It began more than a year and a half ago and took 160 hours to build.
An artist from Hampton, N.B., completed a large diorama in September depicting the story of Capt. Robert McLeod, a New Brunswick soldier who served in the Second World War.
"It started as a labour of love," said Nick Dunning.
Nick Dunning was inspired by McLeod's bravery in a little Italian village called Montecchio. He was asked to provide relief to Cape Breton Highlanders who were taking heavy casualities at the hands of the German 9th Fallschirmjager.
McLeod, who served with the 8th Canadian Hussars (Princess Louise's), commanded a brigade of four M34A1 Sherman tanks, but was blocked by the Canadian Military Provost — the field police.
"He then mounted a motorbike to reach the Cape Breton Highlanders headquarters," said Dunning. "He was told, 'Bring up the tanks.'"
Dunning said McLeod had no choice but to bypass the military police restrictions and lead his armoured squadron directly into the firefight with the Germans.

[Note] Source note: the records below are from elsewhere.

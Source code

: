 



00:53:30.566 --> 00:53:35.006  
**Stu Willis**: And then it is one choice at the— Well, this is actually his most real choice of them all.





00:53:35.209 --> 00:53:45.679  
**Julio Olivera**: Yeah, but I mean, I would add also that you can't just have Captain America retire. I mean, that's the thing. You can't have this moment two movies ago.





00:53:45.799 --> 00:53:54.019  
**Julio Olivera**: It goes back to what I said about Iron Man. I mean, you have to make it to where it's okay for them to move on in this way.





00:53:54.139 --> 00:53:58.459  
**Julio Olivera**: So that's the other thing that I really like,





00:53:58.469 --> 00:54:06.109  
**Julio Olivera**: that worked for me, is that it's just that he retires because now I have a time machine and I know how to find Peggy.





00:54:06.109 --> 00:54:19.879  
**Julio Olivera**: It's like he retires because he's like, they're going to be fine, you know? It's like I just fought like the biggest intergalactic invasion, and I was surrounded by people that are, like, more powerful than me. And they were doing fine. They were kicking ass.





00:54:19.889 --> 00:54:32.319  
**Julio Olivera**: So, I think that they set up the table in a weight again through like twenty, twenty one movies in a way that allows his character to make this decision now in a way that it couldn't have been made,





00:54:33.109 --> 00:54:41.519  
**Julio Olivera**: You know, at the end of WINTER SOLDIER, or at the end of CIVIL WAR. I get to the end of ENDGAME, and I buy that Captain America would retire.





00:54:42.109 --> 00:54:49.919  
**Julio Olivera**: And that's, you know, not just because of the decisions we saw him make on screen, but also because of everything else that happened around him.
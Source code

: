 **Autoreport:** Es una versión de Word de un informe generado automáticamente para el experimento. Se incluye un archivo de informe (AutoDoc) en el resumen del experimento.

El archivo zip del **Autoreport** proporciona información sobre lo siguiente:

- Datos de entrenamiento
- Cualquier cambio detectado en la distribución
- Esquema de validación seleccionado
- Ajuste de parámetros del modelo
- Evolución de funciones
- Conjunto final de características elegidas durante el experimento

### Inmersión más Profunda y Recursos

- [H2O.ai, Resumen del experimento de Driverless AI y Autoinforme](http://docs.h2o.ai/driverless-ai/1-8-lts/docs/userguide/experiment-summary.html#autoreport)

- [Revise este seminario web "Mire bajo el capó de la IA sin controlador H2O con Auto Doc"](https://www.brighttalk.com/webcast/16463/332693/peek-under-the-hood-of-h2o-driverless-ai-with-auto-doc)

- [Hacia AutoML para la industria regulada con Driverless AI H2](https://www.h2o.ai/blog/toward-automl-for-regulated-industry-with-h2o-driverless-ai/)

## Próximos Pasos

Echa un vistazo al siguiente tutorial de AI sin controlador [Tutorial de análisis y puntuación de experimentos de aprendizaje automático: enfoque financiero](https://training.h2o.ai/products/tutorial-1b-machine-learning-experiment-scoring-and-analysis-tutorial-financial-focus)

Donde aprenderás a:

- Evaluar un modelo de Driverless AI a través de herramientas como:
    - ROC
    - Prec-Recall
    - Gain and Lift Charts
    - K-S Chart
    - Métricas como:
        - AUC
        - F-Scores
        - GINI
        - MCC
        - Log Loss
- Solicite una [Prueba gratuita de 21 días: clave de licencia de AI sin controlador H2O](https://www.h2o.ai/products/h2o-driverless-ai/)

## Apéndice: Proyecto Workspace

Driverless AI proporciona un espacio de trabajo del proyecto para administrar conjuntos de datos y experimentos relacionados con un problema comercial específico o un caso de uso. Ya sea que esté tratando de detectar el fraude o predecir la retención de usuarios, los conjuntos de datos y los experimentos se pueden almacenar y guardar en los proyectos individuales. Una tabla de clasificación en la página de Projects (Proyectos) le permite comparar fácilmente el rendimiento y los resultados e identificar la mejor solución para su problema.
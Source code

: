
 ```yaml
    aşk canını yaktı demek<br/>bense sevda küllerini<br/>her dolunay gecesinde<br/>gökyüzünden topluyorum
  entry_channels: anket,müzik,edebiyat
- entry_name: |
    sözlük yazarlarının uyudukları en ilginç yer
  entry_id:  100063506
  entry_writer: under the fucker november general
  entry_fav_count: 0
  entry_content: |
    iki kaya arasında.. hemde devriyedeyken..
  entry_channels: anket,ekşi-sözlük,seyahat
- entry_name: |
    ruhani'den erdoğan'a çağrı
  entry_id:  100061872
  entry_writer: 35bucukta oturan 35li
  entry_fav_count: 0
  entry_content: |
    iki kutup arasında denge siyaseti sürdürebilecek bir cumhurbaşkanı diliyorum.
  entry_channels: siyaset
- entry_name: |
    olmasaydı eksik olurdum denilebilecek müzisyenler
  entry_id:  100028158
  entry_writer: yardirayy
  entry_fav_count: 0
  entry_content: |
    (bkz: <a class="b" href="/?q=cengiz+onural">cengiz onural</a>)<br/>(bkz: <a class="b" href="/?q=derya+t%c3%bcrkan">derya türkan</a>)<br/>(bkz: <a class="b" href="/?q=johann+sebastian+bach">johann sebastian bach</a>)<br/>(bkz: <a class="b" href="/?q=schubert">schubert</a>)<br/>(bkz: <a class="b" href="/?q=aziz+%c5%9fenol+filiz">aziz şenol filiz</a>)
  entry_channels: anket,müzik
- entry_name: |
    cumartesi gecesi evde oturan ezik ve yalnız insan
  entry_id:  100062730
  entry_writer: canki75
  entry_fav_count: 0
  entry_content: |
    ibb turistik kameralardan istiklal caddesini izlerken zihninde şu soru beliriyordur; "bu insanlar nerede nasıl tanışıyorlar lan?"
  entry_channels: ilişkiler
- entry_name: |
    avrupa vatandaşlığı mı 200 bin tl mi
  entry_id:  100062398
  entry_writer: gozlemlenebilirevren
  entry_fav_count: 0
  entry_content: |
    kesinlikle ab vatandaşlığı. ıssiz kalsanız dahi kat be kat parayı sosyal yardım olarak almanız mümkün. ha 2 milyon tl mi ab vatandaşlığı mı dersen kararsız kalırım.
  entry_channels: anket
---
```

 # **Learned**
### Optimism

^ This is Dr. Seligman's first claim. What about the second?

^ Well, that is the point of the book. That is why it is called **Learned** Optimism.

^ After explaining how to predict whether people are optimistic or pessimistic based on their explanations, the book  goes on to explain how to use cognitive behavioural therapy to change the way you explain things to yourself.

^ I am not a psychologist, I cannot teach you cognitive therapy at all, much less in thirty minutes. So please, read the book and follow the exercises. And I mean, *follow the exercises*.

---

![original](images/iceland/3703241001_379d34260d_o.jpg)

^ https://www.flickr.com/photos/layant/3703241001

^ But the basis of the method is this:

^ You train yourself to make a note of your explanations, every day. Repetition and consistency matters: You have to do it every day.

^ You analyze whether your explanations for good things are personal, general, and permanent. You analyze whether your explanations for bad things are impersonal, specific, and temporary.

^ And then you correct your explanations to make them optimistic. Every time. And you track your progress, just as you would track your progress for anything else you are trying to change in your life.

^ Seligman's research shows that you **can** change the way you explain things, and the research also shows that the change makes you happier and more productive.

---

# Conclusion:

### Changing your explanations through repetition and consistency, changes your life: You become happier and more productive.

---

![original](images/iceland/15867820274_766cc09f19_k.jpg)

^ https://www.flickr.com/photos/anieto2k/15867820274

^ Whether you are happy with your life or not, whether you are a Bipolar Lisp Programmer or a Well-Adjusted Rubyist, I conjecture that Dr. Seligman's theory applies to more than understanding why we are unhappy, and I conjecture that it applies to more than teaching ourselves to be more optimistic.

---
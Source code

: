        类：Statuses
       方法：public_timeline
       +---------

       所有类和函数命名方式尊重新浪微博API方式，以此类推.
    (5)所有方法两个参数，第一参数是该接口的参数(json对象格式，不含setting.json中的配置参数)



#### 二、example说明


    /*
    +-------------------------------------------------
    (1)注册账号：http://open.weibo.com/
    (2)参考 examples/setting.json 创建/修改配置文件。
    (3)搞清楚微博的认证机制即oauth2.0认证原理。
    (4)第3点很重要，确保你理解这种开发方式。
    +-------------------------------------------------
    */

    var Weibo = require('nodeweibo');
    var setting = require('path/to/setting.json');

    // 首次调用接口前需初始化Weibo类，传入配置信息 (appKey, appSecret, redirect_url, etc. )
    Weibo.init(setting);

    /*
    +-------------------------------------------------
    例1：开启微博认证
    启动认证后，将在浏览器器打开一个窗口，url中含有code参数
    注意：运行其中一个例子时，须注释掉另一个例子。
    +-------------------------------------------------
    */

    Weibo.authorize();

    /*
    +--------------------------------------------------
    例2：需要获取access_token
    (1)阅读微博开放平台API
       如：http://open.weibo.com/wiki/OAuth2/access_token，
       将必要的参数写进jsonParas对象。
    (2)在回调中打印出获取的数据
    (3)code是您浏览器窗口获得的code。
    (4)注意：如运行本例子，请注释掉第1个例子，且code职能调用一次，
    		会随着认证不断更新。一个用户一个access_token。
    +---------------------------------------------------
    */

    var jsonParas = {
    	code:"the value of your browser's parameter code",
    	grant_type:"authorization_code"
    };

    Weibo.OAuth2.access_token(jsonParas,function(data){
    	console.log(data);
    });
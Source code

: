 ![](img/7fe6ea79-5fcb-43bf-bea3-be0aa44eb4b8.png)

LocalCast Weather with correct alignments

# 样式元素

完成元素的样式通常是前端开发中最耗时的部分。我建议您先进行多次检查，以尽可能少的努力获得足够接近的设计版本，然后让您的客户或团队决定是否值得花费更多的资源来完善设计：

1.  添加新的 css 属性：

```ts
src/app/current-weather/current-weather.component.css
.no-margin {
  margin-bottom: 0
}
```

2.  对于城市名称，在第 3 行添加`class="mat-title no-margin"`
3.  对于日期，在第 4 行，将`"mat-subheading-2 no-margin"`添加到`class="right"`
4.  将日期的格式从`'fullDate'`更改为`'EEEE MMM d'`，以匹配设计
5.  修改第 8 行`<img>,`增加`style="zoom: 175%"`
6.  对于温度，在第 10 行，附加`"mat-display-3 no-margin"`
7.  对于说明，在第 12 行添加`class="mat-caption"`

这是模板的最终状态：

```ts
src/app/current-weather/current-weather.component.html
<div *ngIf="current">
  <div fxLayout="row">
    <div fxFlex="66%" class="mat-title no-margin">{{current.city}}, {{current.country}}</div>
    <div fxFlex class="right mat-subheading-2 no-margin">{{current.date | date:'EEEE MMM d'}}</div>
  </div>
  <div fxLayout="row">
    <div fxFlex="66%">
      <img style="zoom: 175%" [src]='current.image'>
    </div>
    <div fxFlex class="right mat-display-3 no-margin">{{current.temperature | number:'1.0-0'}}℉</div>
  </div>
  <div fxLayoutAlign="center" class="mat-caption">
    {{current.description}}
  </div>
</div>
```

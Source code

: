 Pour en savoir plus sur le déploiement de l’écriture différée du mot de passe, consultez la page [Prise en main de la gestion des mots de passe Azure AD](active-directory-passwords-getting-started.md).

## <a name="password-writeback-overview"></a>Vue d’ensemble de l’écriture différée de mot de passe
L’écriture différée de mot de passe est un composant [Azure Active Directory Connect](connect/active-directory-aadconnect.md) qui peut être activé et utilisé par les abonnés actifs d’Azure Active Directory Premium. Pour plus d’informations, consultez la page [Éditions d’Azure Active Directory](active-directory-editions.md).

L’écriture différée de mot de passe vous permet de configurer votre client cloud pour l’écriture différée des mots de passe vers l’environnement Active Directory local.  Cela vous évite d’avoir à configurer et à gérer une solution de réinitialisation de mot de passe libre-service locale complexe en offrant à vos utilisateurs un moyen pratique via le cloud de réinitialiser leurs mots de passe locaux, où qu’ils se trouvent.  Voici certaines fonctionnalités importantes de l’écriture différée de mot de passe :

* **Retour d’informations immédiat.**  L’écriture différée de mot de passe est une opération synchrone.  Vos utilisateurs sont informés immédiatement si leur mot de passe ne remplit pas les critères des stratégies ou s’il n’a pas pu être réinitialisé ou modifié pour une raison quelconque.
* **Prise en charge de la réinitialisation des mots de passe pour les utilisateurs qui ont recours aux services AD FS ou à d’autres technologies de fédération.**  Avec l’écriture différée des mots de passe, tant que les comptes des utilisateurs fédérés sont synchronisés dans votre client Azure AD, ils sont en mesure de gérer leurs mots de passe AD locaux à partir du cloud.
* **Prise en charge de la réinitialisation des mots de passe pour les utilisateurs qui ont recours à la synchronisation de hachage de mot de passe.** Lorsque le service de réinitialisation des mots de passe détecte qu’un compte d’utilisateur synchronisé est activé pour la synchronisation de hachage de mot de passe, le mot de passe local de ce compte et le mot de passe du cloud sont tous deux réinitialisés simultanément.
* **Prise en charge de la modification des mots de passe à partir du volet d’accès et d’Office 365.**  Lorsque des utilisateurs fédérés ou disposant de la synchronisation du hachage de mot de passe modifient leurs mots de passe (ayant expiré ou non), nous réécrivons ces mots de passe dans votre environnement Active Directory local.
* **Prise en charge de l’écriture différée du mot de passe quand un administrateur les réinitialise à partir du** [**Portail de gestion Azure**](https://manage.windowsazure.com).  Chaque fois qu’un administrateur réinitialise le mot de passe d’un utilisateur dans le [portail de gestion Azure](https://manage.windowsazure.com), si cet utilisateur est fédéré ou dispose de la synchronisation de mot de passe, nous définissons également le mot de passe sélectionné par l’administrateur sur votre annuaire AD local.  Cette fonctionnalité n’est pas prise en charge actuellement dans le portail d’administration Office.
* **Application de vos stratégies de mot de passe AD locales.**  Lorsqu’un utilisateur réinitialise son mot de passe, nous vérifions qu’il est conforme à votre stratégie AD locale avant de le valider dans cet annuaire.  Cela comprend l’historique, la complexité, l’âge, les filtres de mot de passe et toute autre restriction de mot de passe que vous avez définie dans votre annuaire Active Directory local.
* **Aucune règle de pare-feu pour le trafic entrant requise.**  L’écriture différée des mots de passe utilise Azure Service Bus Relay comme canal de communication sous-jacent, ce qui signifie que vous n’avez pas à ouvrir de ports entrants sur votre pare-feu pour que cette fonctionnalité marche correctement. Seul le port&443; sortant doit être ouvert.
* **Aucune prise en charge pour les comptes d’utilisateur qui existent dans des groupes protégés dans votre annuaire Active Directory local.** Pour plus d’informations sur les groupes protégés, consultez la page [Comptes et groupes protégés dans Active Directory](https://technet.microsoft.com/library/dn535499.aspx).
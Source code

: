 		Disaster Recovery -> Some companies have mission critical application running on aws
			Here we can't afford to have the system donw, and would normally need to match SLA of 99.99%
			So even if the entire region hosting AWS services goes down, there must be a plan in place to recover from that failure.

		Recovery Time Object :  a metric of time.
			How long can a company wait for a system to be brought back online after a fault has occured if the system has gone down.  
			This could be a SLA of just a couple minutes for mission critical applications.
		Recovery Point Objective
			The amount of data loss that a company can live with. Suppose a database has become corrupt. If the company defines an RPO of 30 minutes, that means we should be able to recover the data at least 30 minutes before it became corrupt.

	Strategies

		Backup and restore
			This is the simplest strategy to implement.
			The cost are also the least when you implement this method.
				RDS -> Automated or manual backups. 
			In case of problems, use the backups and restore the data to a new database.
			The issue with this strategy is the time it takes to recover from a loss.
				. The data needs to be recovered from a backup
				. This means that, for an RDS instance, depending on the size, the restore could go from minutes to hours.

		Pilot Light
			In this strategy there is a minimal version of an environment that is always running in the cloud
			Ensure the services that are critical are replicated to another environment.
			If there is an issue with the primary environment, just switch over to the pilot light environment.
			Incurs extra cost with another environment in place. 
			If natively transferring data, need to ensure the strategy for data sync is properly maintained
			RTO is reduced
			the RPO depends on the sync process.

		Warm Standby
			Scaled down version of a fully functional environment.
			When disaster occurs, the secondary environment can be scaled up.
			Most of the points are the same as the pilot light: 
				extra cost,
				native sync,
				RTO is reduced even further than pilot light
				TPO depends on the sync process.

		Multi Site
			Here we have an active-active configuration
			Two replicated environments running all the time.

The tanks and McLeod's soldiers saved many lives, according to Dunning's research.
Diorama to be displayed
The diorama will be placed in the Kings County Museum in Hampton, 30 kilometres northeast of Saint John.
Dunning, who also served with the Canadian Hussars Militia for three years starting in the summer of 1968, said he created the diorama — a three-dimensional scale model depicting an event — to remember the sacrifice soldiers made during the war.
"I appreciate the freedom we have is because of the sacrifices the men and women made during both World Wars and I never take that for granted," he said.
He said a lot of research went into creating the installation. Dunning cross-referenced books, pictures, and even spoke with McLeod's family in order to prepare the diorama.
According to his obituary, McLeod was born in Penobsquis, about 60 kilometres from Moncton, in 1920.
He graduated from the University of New Brunswick in math and chemistry in 1941. McLeod died on Sept. 23, 2007 at the age of 87.
Dunning said he is most proud of how he's replicated some of the facial expressions he saw in the photographs he collected through his research.
"It's a long process but it's very rewarding at the end," Dunning said.
He hopes that when people look at the diorama they are reminded of the soldiers who lost their lives.
"We take so much for granted and which we shouldn't," he said. "And a lot of our veterans are passing on, we don't have too many left."
Dunning said monuments and dioramas like his are vital to ensure veterans know they're appreciated and remembered.
The diorama will be on display at the Kings County Museum when it re-opens for the season on July 15.